Exercise description. Go through the listing below and write out exactly the lines from the one that mentions "## Verification Queries" through the one that mentions "<p>From 25 to 28 October 2025</p>", minus the pictures.

Source material.
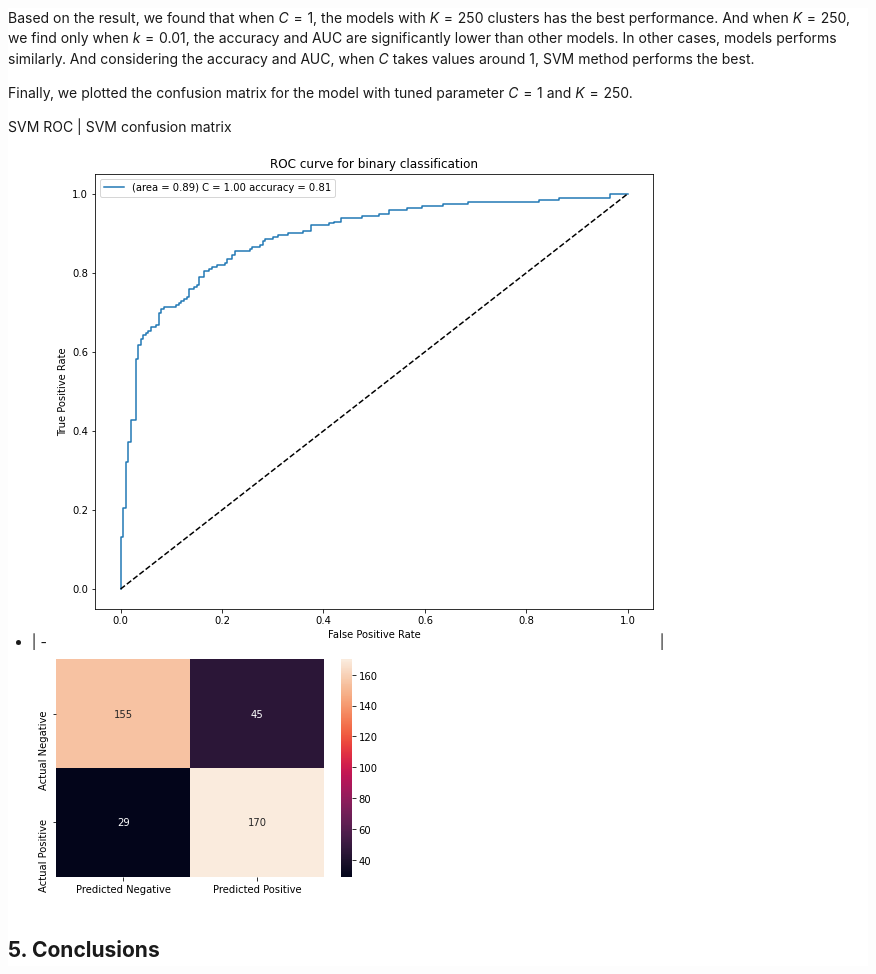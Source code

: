 Based on the result, we found that when $C=1$, the models with $K=250$ clusters has the best performance. And when $K=250$, we find only when $k=0.01$, the accuracy and AUC are significantly lower than other models. In other cases, models performs similarly. And considering the accuracy and AUC, when $C$ takes values around 1, SVM method performs the best.

Finally, we plotted the confusion matrix for the model with tuned parameter $C=1$ and $K=250$. 

SVM ROC	| SVM confusion matrix	
- | - 
![alt](figure/SVM_ROC.png)| ![alt](figure/SVM_confusion.png)

## 5. Conclusions
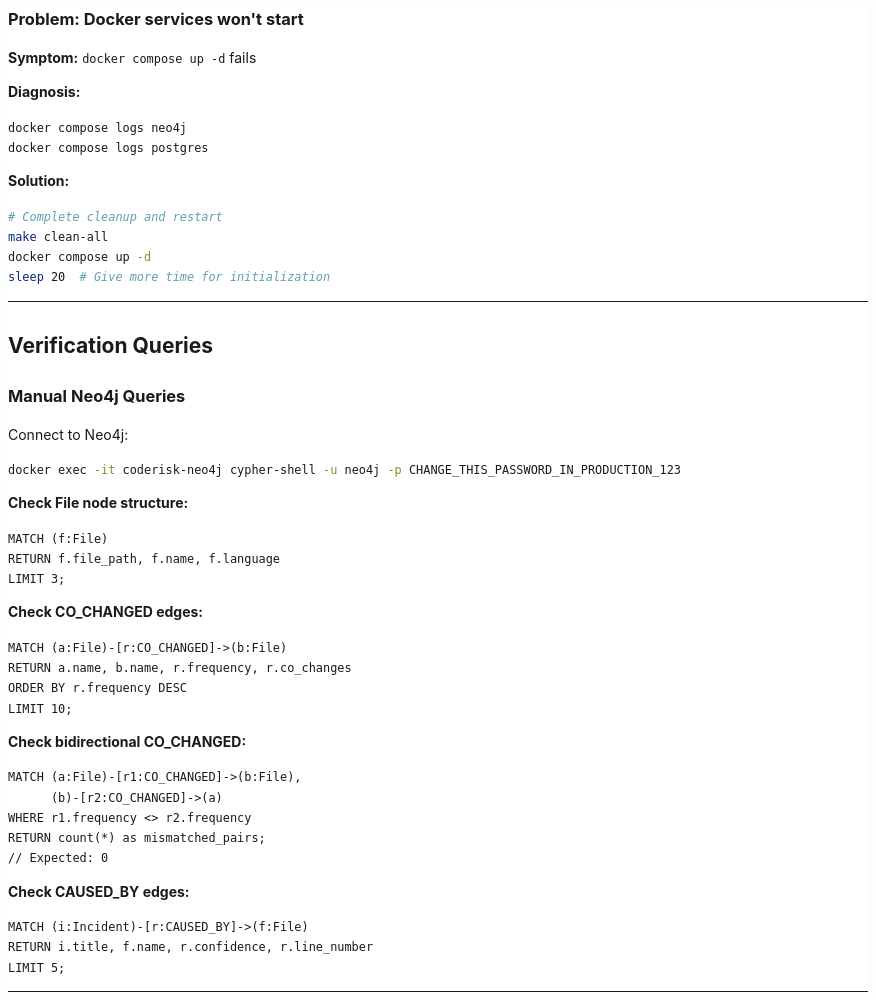 ### Problem: Docker services won't start

**Symptom:** `docker compose up -d` fails

**Diagnosis:**
```bash
docker compose logs neo4j
docker compose logs postgres
```

**Solution:**
```bash
# Complete cleanup and restart
make clean-all
docker compose up -d
sleep 20  # Give more time for initialization
```

---

## Verification Queries

### Manual Neo4j Queries

Connect to Neo4j:
```bash
docker exec -it coderisk-neo4j cypher-shell -u neo4j -p CHANGE_THIS_PASSWORD_IN_PRODUCTION_123
```

**Check File node structure:**
```cypher
MATCH (f:File)
RETURN f.file_path, f.name, f.language
LIMIT 3;
```

**Check CO_CHANGED edges:**
```cypher
MATCH (a:File)-[r:CO_CHANGED]->(b:File)
RETURN a.name, b.name, r.frequency, r.co_changes
ORDER BY r.frequency DESC
LIMIT 10;
```

**Check bidirectional CO_CHANGED:**
```cypher
MATCH (a:File)-[r1:CO_CHANGED]->(b:File),
      (b)-[r2:CO_CHANGED]->(a)
WHERE r1.frequency <> r2.frequency
RETURN count(*) as mismatched_pairs;
// Expected: 0
```

**Check CAUSED_BY edges:**
```cypher
MATCH (i:Incident)-[r:CAUSED_BY]->(f:File)
RETURN i.title, f.name, r.confidence, r.line_number
LIMIT 5;
```

---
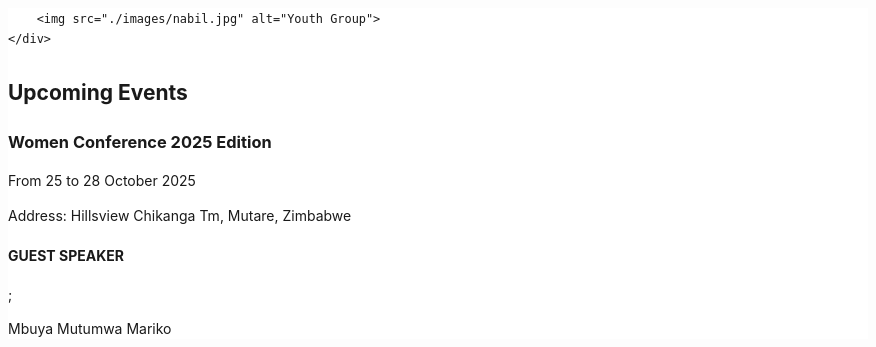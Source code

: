         <img src="./images/nabil.jpg" alt="Youth Group">
    </div>
  </section>  <h2>Upcoming Events</h2>
     <h3>Women Conference 2025 Edition</h3>
    <p>From 25 to 28 October 2025</p>
    <p>Address: Hillsview Chikanga Tm, Mutare, Zimbabwe</p>
    <h4>GUEST SPEAKER</h4> ;<P>Mbuya Mutumwa Mariko</p>
      <iframe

Response.
## Verification Queries

### Manual Neo4j Queries

Connect to Neo4j:
```bash
docker exec -it coderisk-neo4j cypher-shell -u neo4j -p CHANGE_THIS_PASSWORD_IN_PRODUCTION_123
```

**Check File node structure:**
```cypher
MATCH (f:File)
RETURN f.file_path, f.name, f.language
LIMIT 3;
```

**Check CO_CHANGED edges:**
```cypher
MATCH (a:File)-[r:CO_CHANGED]->(b:File)
RETURN a.name, b.name, r.frequency, r.co_changes
ORDER BY r.frequency DESC
LIMIT 10;
```

**Check bidirectional CO_CHANGED:**
```cypher
MATCH (a:File)-[r1:CO_CHANGED]->(b:File),
      (b)-[r2:CO_CHANGED]->(a)
WHERE r1.frequency <> r2.frequency
RETURN count(*) as mismatched_pairs;
// Expected: 0
```

**Check CAUSED_BY edges:**
```cypher
MATCH (i:Incident)-[r:CAUSED_BY]->(f:File)
RETURN i.title, f.name, r.confidence, r.line_number
LIMIT 5;
```

---
Source code

:         <img src="./images/nabil.jpg" alt="Youth Group">
    </div>
  </section>  <h2>Upcoming Events</h2>
     <h3>Women Conference 2025 Edition</h3>
    <p>From 25 to 28 October 2025</p>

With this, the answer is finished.